What happened on June 25th is nothing new. It's about time. Not that he deserved it because he didn't. He didn't earn it. It's not like earning a reward for walking across a parking lot or escaping a movie theater in the middle of a bad movie. As soon as he was out of sight it happened, like climbing stairs to a hotel room. Like the eyes of a woman standing in a doorway without moving, worried she had too much perfume. He reinvented himself with broken fingernails. He was reborn, repackaged and redesigned in the mind of a gullible public like hungry derelicts with no destination.
Highlights of his life: He curled his lips and sat on the bed. His fingers were always in my pants. He was too anxious to get my money. His soul was ripped to pieces. His mouth bit my lower lip. He danced like a great author who was a lover of man and beast. Our sickly eyes watched him starve. We never let him kiss our sister. We let him drag innocence into the sewer. He had an odor of oldness. He put his hands on his hips. Disinterested in merely sitting down, he annoyed us with the absurdity of a hopelessly bad lover. He made gestures with his fingers. He pulled off his coat. He talked too little, too much. He was scared and smiled weakly at what he'd done. It took a long time for him to breathe without rouge. He didn't know what was happening.

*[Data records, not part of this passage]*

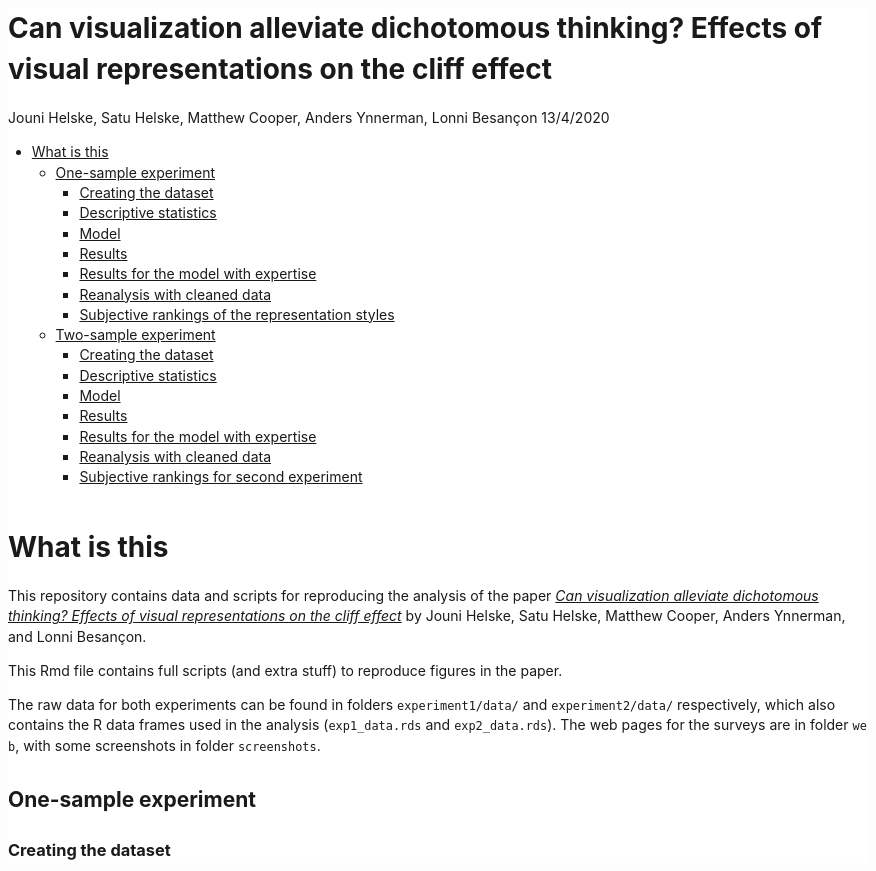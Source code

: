 Can visualization alleviate dichotomous thinking? Effects of visual
representations on the cliff effect
================
Jouni Helske, Satu Helske, Matthew Cooper, Anders Ynnerman, Lonni
Besançon
13/4/2020

-   [What is this](#what-is-this)
    -   [One-sample experiment](#one-sample-experiment)
        -   [Creating the dataset](#creating-the-dataset)
        -   [Descriptive statistics](#descriptive-statistics)
        -   [Model](#model)
        -   [Results](#results)
        -   [Results for the model with
            expertise](#results-for-the-model-with-expertise)
        -   [Reanalysis with cleaned
            data](#reanalysis-with-cleaned-data)
        -   [Subjective rankings of the representation
            styles](#subjective-rankings-of-the-representation-styles)
    -   [Two-sample experiment](#two-sample-experiment)
        -   [Creating the dataset](#creating-the-dataset-1)
        -   [Descriptive statistics](#descriptive-statistics-1)
        -   [Model](#model-1)
        -   [Results](#results-1)
        -   [Results for the model with
            expertise](#results-for-the-model-with-expertise-1)
        -   [Reanalysis with cleaned
            data](#reanalysis-with-cleaned-data-1)
        -   [Subjective rankings for second
            experiment](#subjective-rankings-for-second-experiment)

# What is this

This repository contains data and scripts for reproducing the analysis
of the paper [*Can visualization alleviate dichotomous thinking? Effects
of visual representations on the cliff effect*](https://arxiv.org/abs/2002.07671) by Jouni Helske, Satu
Helske, Matthew Cooper, Anders Ynnerman, and Lonni Besançon.

This Rmd file contains full scripts (and extra stuff) to reproduce
figures in the paper.

The raw data for both experiments can be found in folders
`experiment1/data/` and `experiment2/data/` respectively, which also
contains the R data frames used in the analysis (`exp1_data.rds` and
`exp2_data.rds`). The web pages for the surveys are in folder `web`,
with some screenshots in folder `screenshots`.

## One-sample experiment

### Creating the dataset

I thought about it, how I felt, not feeling anything. I had liquor on my breath. But it was about time anyway, meaning it was like turning out a light, sleeping in a chair, jumping off a bed, smoking a cigarette, going outside, tearing up the lyrics to a song. What took him so long to shake hands, to drink and dance? When the mask concealing his unimpressed expressions knocked on the door to deliver his invitation to the dance, what took him so long to open it? Was he pale and trembling? Was he prepared? Sad that a man's death isn't his own, that we all bought tickets to this spectacle. We were corporate sponsors. we were the organ donors dragging out the inevitable. We felt dirty and guilty the way you do when you get away with a crime. When he crossed the street in front of a speeding truck, we watched him through the window. We saw him coming around the corner but we didn't run to stop him.